Background:
I have a 6-host cluster that I built and imaged with the PVE4.4 ISO, and am working on a process of upgrading this cluster to PVE 5.1 that is installed on top of a vanilla Debian Stretch image as per the various wiki instructions:
This is part of a project to upgrade the production cluster my company runs. I'm using this as a test cluster to hammer out any problems in the process so we don't break our production cluster.
I start by upgrading ceph on all 6 of the nodes, then I pick a node to pull. I destroy any OSDs and monitors it has, migrate all VMs away, and power it off to install debian stretch on it, and then proxmox 5.1 on top of that. I then add the node back into the cluster, then add it to ceph. This goes MOSTLY* smoothly. The main issues I have are that when I try to create an OSD to replace the ones that were on the host before I pulled it, pveceph doesn't perform some crucial steps.

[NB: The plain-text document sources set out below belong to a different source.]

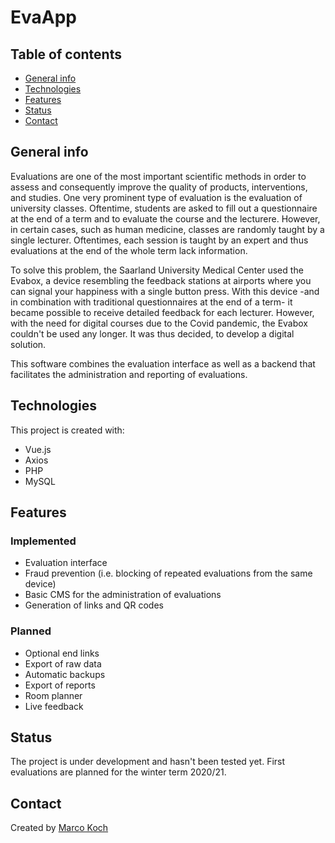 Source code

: # EvaApp

## Table of contents

- [General info](#general-info)
- [Technologies](#technologies)
- [Features](#features)
- [Status](#status)
- [Contact](#contact)

## General info

Evaluations are one of the most important scientific methods in order to assess and consequently improve the quality of products, interventions, and studies. One very prominent type of evaluation is the evaluation of university classes. Oftentime, students are asked to fill out a questionnaire at the end of a term and to evaluate the course and the lecturere. However, in certain cases, such as human medicine, classes are randomly taught by a single lecturer. Oftentimes, each session is taught by an expert and thus evaluations at the end of the whole term lack information.

To solve this problem, the Saarland University Medical Center used the Evabox, a device resembling the feedback stations at airports where you can signal your happiness with a single button press. With this device -and in combination with traditional questionnaires at the end of a term- it became possible to receive detailed feedback for each lecturer. However, with the need for digital courses due to the Covid pandemic, the Evabox couldn't be used any longer. It was thus decided, to develop a digital solution.

This software combines the evaluation interface as well as a backend that facilitates the administration and reporting of evaluations.

## Technologies

This project is created with:

- Vue.js
- Axios
- PHP
- MySQL

## Features

### Implemented

- Evaluation interface
- Fraud prevention (i.e. blocking of repeated evaluations from the same device)
- Basic CMS for the administration of evaluations
- Generation of links and QR codes

### Planned

- Optional end links
- Export of raw data
- Automatic backups
- Export of reports
- Room planner
- Live feedback

## Status

The project is under development and hasn't been tested yet. First evaluations are planned for the winter term 2020/21.

## Contact

Created by [Marco Koch](mailto:marco.koch@uni-saarland.de?subject=[GitHub]%20EvaApp)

First, it does not create a mountpoint for the new OSD. If I manually create the mount point and give it the right ownership (ceph:ceph) it will have and create the OSD with pveceph, it will not mount the OSD. It also does not update systemd to autostart the OSD upon reboot. I was able to get around this by manually adding the partition UUIDs to fstab and manually doing a systemctl daemon-reload, but I just noticed that I did not need to do this in proxmox 4.4. Is this new behavior in PVE 5.1, or is it because I installed the software on a Debian installation instead of from an ISO?
Secondly, I noticed that if the OSD I am recreating was bluestore before destroying it, neither the destruction or creation process overwrite the old fsid left from the OSD. This means that even if I delete the partitions on the disk and recreate the OSD, the 2nd partition will have a stale fsid and the OSD won't start. I had to use dd to write zeros to the front of the disk in order for the old FSID to be wiped out. Is this intentional? I would think that if you are destroying an OSD, the fsid should similarly be destroyed.
Lastly, when I go pull and re-add the next node, I'm unable to join it to the cluster by specifying the IP of a node that I installed with Debian; I get 'unable to copy ssh ID: exit code 1'. I get I can join it by specifying the IP of a 4.4 node though. The authorized_keys files have the same ownership and permissions between all the nodes, so I'm not sure what's going on there.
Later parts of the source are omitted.